Some British officers believed that if the urban landscape could be changed, they could mould the behaviour and quality of Indian society. What further proof that this formula worked than the example cited by one officer. According to him, railway employees living in new ‘model’ houses survived a 1904 plague epidemic in Punjab better than the poorly housed colleagues.
As a result of this kind of thinking, the colonial state undertook several ‘model’ projects in Punjab. William Glover of the University of Michigan, an architecture expert who has written extensively on Lahore, provides an excellent view into this mindset in a 2005 paper. He gives details of how the British built several new villages along model lines in the canal-irrigated districts. There were also largely unsuccessful attempts to turn Lahore’s Mozang neighbourhood into a model sanitary village in the 1890s. Our colonial rulers even built model villages in order to contain semi-nomadic tribes who they felt were criminal by nature.
It is small wonder then that when the Indians themselves undertook projects some of them almost perfectly replicated British models. But as Glover points out, they did not necessarily have the same social effect. He gives Model Town as one of these examples that were conceived and built by and for Indian residents according to what was considered then a progressive European model.
The origins of this particular model were highlighted in a paper by Abid Mehmood and Alex Franklin of the University of Cardiff presented at the eighth seminar on urban and regional planning at Karachi’s NED University on March 30.
As it turns out, Model Town in Lahore was built faithfully close to the idea of the Garden City in 1921. The Garden City was the brainchild of a man called Ebenezer Howard. According to Glover, in his book Making Lahore Modern, the “guiding force” behind Model Town’s creation was a man called Diwan Khem Chand, a barrister who studied for the bar in England in 1909, and was an admirer of Howard’s ideals.
This settlement was meant for middle-class Indian residents of Lahore who were largely retired provincial and municipal government employees. It was financed by private subscription through a limited partnership company of The Model Town Cooperative Society.
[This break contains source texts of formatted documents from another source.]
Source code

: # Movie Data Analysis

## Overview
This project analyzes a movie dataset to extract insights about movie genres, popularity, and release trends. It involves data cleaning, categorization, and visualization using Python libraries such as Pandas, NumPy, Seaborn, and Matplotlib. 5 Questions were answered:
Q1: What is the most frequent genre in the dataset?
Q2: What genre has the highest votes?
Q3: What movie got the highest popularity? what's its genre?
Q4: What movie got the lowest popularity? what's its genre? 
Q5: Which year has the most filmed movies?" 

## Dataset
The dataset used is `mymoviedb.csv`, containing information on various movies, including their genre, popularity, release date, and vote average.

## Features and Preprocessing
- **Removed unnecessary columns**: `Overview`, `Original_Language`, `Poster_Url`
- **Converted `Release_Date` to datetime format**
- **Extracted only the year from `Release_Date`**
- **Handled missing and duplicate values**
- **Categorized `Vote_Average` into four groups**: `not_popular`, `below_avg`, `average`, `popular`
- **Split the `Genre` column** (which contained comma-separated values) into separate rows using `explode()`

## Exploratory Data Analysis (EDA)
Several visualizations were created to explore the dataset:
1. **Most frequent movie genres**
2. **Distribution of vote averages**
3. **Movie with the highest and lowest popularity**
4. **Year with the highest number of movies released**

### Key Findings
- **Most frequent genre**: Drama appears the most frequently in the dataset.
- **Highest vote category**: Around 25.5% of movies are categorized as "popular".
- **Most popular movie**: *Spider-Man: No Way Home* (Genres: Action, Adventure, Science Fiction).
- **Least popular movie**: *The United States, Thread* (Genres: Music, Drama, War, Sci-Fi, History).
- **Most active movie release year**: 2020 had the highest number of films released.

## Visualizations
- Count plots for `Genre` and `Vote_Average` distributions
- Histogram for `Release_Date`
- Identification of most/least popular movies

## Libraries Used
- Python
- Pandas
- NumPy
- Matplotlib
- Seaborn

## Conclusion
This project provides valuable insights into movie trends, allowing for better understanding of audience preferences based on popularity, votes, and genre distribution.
The planners literally copied Howard’s diagram with its circular geometry, radial streets and symmetric constructions. The ‘Garden City’ model proposed a maximum of just 32,000 inhabitants and 5,500 buildings.
What emerged though was that the Indian residents who came to live in Model Town made it their own. For example, while the homes were built as single level British bungalows, by the mid-1930s the inhabitants built a second floor as more than one generation had to be accommodated in this family set-up. Because there was little mixing of the sexes, the men and women took their walks at separate times during the day. Even though there were club houses, social events mostly consisted, writes Glover quoting an old resident, of “weddings, and head-shavings”.
But should this idea be used elsewhere in Pakistan. “I agree that countries like Pakistan with increasing population density and higher rates of urbanisation need new towns and more houses,” Mehmood told The Express Tribune. “[But] instead of following Howard … we should take [these models] as guiding principles, and develop our own models based on the ethnic, religious, cultural, etc diversity of the ‘place’ as in Karachi, or in Lahore.”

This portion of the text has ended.